**Data**:
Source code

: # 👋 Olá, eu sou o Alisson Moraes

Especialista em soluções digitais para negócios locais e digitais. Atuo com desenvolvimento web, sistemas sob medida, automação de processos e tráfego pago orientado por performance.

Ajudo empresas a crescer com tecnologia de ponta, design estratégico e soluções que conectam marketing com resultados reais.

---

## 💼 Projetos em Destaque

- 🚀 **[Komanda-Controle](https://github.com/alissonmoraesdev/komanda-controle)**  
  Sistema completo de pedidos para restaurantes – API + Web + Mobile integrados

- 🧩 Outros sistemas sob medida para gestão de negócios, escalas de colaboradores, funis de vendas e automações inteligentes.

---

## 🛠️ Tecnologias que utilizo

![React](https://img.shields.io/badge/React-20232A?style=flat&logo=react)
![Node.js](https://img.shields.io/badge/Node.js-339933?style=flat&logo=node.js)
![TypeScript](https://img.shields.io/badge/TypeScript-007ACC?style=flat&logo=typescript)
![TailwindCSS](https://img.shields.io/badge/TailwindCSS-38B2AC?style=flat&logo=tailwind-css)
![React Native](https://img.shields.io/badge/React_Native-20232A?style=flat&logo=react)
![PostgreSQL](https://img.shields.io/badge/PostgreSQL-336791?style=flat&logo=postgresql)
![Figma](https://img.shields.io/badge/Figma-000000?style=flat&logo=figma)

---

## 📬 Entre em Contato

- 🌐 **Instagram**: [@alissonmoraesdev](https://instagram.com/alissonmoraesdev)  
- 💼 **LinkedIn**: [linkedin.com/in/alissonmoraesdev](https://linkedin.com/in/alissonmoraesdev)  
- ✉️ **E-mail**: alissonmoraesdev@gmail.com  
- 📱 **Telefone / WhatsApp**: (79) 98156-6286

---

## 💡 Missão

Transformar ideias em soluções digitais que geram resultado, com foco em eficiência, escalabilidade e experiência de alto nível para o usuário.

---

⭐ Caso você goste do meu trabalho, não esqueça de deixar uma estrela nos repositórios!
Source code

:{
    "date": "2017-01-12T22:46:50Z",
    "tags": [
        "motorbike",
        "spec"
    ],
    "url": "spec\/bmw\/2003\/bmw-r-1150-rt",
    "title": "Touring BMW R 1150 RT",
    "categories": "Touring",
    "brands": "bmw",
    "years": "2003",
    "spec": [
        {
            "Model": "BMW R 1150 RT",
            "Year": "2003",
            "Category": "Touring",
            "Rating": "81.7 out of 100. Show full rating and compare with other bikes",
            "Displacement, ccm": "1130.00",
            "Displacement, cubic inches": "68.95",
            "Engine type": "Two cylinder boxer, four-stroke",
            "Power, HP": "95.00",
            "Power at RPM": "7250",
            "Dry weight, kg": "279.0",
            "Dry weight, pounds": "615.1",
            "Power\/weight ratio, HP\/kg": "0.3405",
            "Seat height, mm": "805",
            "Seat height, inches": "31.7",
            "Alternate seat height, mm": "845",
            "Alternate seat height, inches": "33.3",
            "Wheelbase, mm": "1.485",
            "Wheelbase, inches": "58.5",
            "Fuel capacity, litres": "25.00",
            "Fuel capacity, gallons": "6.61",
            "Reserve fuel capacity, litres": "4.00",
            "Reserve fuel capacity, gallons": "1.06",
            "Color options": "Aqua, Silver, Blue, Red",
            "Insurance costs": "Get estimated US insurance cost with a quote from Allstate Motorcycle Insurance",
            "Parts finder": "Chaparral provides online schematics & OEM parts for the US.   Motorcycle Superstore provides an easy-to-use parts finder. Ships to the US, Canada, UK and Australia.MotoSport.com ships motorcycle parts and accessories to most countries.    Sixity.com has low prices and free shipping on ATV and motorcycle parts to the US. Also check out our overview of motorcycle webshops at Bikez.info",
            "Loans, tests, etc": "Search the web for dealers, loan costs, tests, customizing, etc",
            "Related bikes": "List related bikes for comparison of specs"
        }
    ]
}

**Exercise directions**: The expected answer is one number: the count of lines in the listing that include the string "alissonmoraesdev".

**Solved exercise**: 4